Defending his defense against the accused terrorists
Jackson described his service as a federal public defender – including the defense of terrorists detained at Guantanamo Bay without charge – for “standing up for the constitutional value of representation.”
“People deserve to be represented under our system,” he said. “Federal public defenders cannot pick their clients. This is a service.”
Jackson’s service was extended to personal practice, which was verified during a dramatic exchange with Graham’s nominee, Sen. Lindsay.
“What made you join the case?” He pressed. “If this is not your location, why would you hire a client?” Graham has long opposed efforts to free prisoners from the post-9/11 war.
As part of his work, Jackson helped his client file a complaint to the Supreme Court alleging that the U.S. government’s conduct was a “war crime and / or a crime against humanity.”
Sen. John Kornin later accused Jackson of briefly identifying former President George W. Bush and former Secretary of Defense Donald Rumsfed as “war criminals,” but documents show no such direct or personal allegations were made.
Critical race theory and law
They were “friendly” as Harvard law classmates, but today Sen. Ted Cruz has a heated argument with Jackson over critical race theory and its place in American academia and law.
Jackson told Cruz, “I’ve never studied critical race theory, and I’ve never used it. It doesn’t matter what I do as a judge.”
Cruz tried to explain to Jackson CRT – an academic theory that racism is inherent in American society – and why it appeared in the Georgetown Day school curriculum, where he sat on the board.
Equipped with quotes from the book’s poster board, he said that used in private schools, Cruz pressured Jackson to address their messages. “Do you agree with this book that children are being taught that children are racist?” He asked.
Jackson replied, “I don’t believe that any child should feel that they are racist or that they are not valued or that even if they are less than that, they are victims, they are oppressors,” Jackson replied.
Hot Button Social Problems: Guns, Faith, Abortion, Gay Marriage
Every modern Supreme Court nominee is asked about his or her position on the most hot-button social issues of the day. Jackson, like his predecessors, answered subtly in order to maintain his neutrality in the future.
Asked about the Second Amendment, Jackson said, “The Supreme Court has established that the personal right to possess and carry a weapon is a fundamental right.”
Sen. Lindsay Graham Point Blank asked, “Do you believe?” Jackson said he was a secular Protestant Christian whose faith was “very important” in his life.

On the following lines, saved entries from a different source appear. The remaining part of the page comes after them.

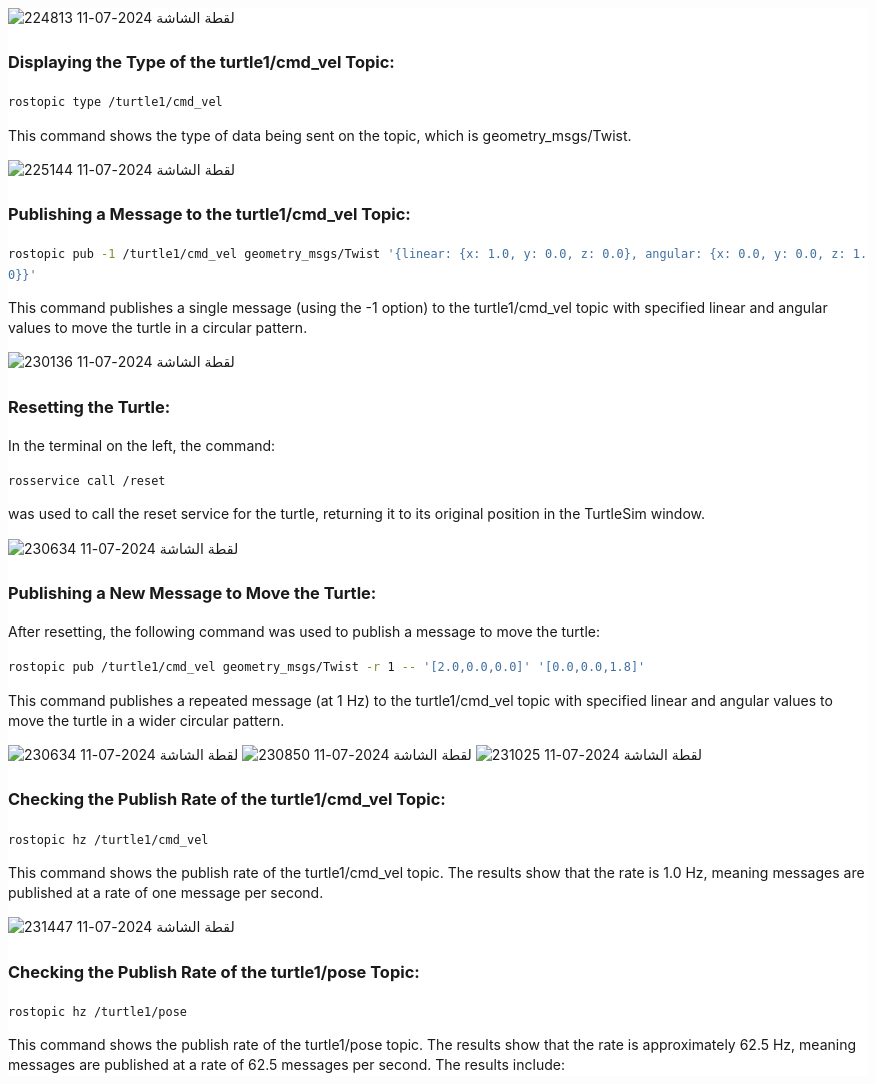 ![لقطة الشاشة 2024-07-11 224813](https://github.com/user-attachments/assets/3bc2cca4-9dcf-458d-868d-41bc2911bfc8)
### Displaying the Type of the turtle1/cmd_vel Topic:
  ```bash
  rostopic type /turtle1/cmd_vel
  ```
This command shows the type of data being sent on the topic, which is geometry_msgs/Twist.

![لقطة الشاشة 2024-07-11 225144](https://github.com/user-attachments/assets/749e5b65-fa65-4408-a983-d09a0aa2f763)

### Publishing a Message to the turtle1/cmd_vel Topic:
  ```bash
  rostopic pub -1 /turtle1/cmd_vel geometry_msgs/Twist '{linear: {x: 1.0, y: 0.0, z: 0.0}, angular: {x: 0.0, y: 0.0, z: 1.0}}'
  ```
This command publishes a single message (using the -1 option) to the turtle1/cmd_vel topic with specified linear and angular values to move the turtle in a circular pattern.

![لقطة الشاشة 2024-07-11 230136](https://github.com/user-attachments/assets/53975c79-fb08-4d5a-9bd9-6406d023d238)


### Resetting the Turtle:
In the terminal on the left, the command:
  ```bash
  rosservice call /reset
  ```
was used to call the reset service for the turtle, returning it to its original position in the TurtleSim window.

![لقطة الشاشة 2024-07-11 230634](https://github.com/user-attachments/assets/5638007d-6800-445e-b154-0815d2acd934)
### Publishing a New Message to Move the Turtle:
After resetting, the following command was used to publish a message to move the turtle:
  ```bash
  rostopic pub /turtle1/cmd_vel geometry_msgs/Twist -r 1 -- '[2.0,0.0,0.0]' '[0.0,0.0,1.8]'
  ```
This command publishes a repeated message (at 1 Hz) to the turtle1/cmd_vel topic with specified linear and angular values to move the turtle in a wider circular pattern.

![لقطة الشاشة 2024-07-11 230634](https://github.com/user-attachments/assets/83a7df20-e55c-444f-8255-4ded24de85bb)
![لقطة الشاشة 2024-07-11 230850](https://github.com/user-attachments/assets/51610bf2-4d28-4701-a3cf-74534b5ba682)
![لقطة الشاشة 2024-07-11 231025](https://github.com/user-attachments/assets/1c59c7b1-f475-49ed-b030-6bcd3ce047b2)


### Checking the Publish Rate of the turtle1/cmd_vel Topic:
  ```bash
  rostopic hz /turtle1/cmd_vel
  ```
This command shows the publish rate of the turtle1/cmd_vel topic. The results show that the rate is 1.0 Hz, meaning messages are published at a rate of one message per second.

![لقطة الشاشة 2024-07-11 231447](https://github.com/user-attachments/assets/a2f4a563-8a92-4dd2-8b5b-f1b22c4ebdfd)
### Checking the Publish Rate of the turtle1/pose Topic:
  ```bash
  rostopic hz /turtle1/pose
  ```
This command shows the publish rate of the turtle1/pose topic. The results show that the rate is approximately 62.5 Hz, meaning messages are published at a rate of 62.5 messages per second. The results include:
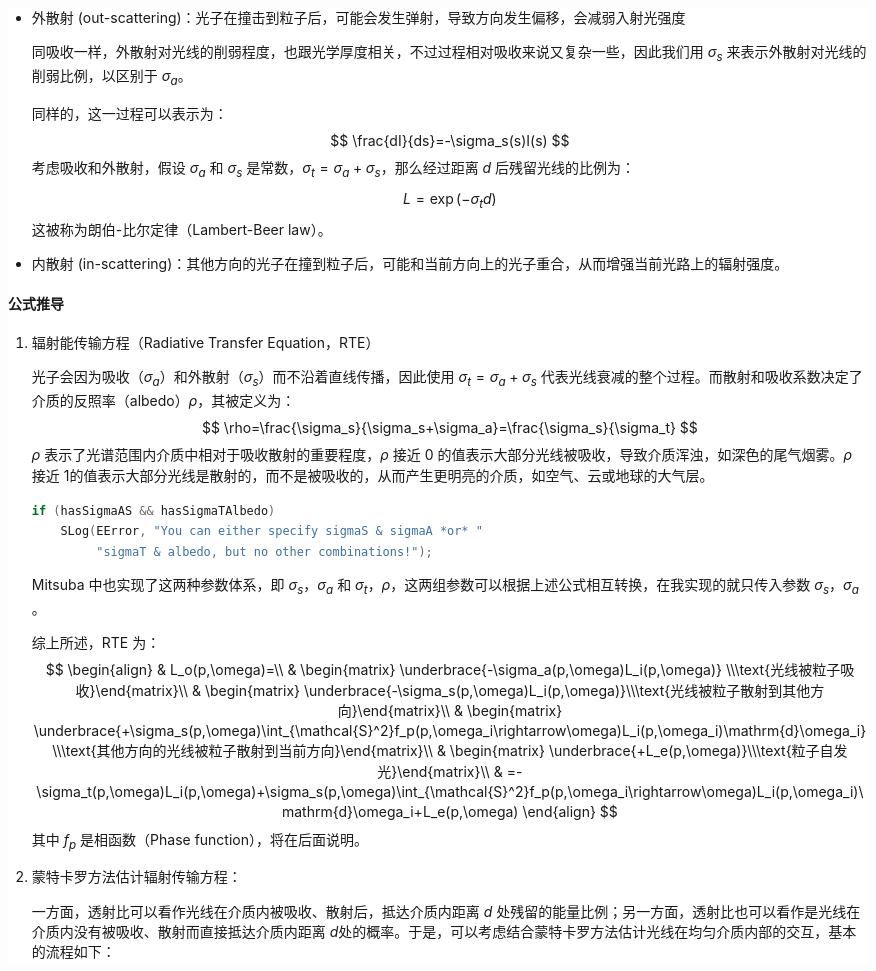 - 外散射 (out-scattering)：光子在撞击到粒子后，可能会发生弹射，导致方向发生偏移，会减弱入射光强度

  同吸收一样，外散射对光线的削弱程度，也跟光学厚度相关，不过过程相对吸收来说又复杂一些，因此我们用 $\sigma_s$ 来表示外散射对光线的削弱比例，以区别于 $\sigma_a$。

  同样的，这一过程可以表示为：
  $$
  \frac{dI}{ds}=-\sigma_s(s)I(s)
  $$
  考虑吸收和外散射，假设 $\sigma_a$ 和 $\sigma_s$ 是常数，$\sigma_t=\sigma_a+\sigma_s$，那么经过距离 $d$ 后残留光线的比例为：
  $$
  L=\exp(-\sigma_td)
  $$
  这被称为朗伯-比尔定律（Lambert-Beer law）。

- 内散射 (in-scattering)：其他方向的光子在撞到粒子后，可能和当前方向上的光子重合，从而增强当前光路上的辐射强度。



#### 公式推导

1. 辐射能传输方程（Radiative Transfer Equation，RTE）

   光子会因为吸收（$\sigma_a$）和外散射（$\sigma_s$）而不沿着直线传播，因此使用 $\sigma_t=\sigma_a+\sigma_s$ 代表光线衰减的整个过程。而散射和吸收系数决定了介质的反照率（albedo）$\rho$，其被定义为：
   $$
   \rho=\frac{\sigma_s}{\sigma_s+\sigma_a}=\frac{\sigma_s}{\sigma_t}
   $$
   $\rho$ 表示了光谱范围内介质中相对于吸收散射的重要程度，$\rho$ 接近 $0$ 的值表示大部分光线被吸收，导致介质浑浊，如深色的尾气烟雾。$\rho$ 接近 $1$​ 的值表示大部分光线是散射的，而不是被吸收的，从而产生更明亮的介质，如空气、云或地球的大气层。

   ```cpp
   if (hasSigmaAS && hasSigmaTAlbedo)
       SLog(EError, "You can either specify sigmaS & sigmaA *or* "
            "sigmaT & albedo, but no other combinations!");
   ```

   Mitsuba 中也实现了这两种参数体系，即 $\sigma_s$，$\sigma_a$ 和 $\sigma_t$，$\rho$，这两组参数可以根据上述公式相互转换，在我实现的就只传入参数 $\sigma_s$，$\sigma_a$​​​​。

   综上所述，RTE 为：
   $$
   \begin{align}
   & L_o(p,\omega)=\\
   & \begin{matrix} \underbrace{-\sigma_a(p,\omega)L_i(p,\omega)} \\\text{光线被粒子吸收}\end{matrix}\\
   & \begin{matrix} \underbrace{-\sigma_s(p,\omega)L_i(p,\omega)}\\\text{光线被粒子散射到其他方向}\end{matrix}\\
   & \begin{matrix} \underbrace{+\sigma_s(p,\omega)\int_{\mathcal{S}^2}f_p(p,\omega_i\rightarrow\omega)L_i(p,\omega_i)\mathrm{d}\omega_i}\\\text{其他方向的光线被粒子散射到当前方向}\end{matrix}\\
   & \begin{matrix} \underbrace{+L_e(p,\omega)}\\\text{粒子自发光}\end{matrix}\\
   & =-\sigma_t(p,\omega)L_i(p,\omega)+\sigma_s(p,\omega)\int_{\mathcal{S}^2}f_p(p,\omega_i\rightarrow\omega)L_i(p,\omega_i)\mathrm{d}\omega_i+L_e(p,\omega)
   \end{align}
   $$
   其中 $f_p$ 是相函数（Phase function），将在后面说明。

2. 蒙特卡罗方法估计辐射传输方程：

   一方面，透射比可以看作光线在介质内被吸收、散射后，抵达介质内距离 $d$ 处残留的能量比例；另一方面，透射比也可以看作是光线在介质内没有被吸收、散射而直接抵达介质内距离 $d$​ 处的概率。于是，可以考虑结合蒙特卡罗方法估计光线在均匀介质内部的交互，基本的流程如下：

“On a scale of 1 to 10, how reliable would you say?” Graham continued. “How often do you go to church?” Jackson declined to discuss the details of his faith practice.
Asked if he supports a “traditional” view of marriage, Jackson said: “I am aware that there are different religious beliefs that define marriage in a traditional way, adding that these issues are being sued, as you know. .And so I’m “limited to what I can say.”
Sen. John Kennedy asked the judge if he knew when life began. “I don’t know,” Jackson replied. “I have a religious point of view that I set aside when judging cases.” Prior to the hearing, he had said that Rowe v. Wade was a “settled law.”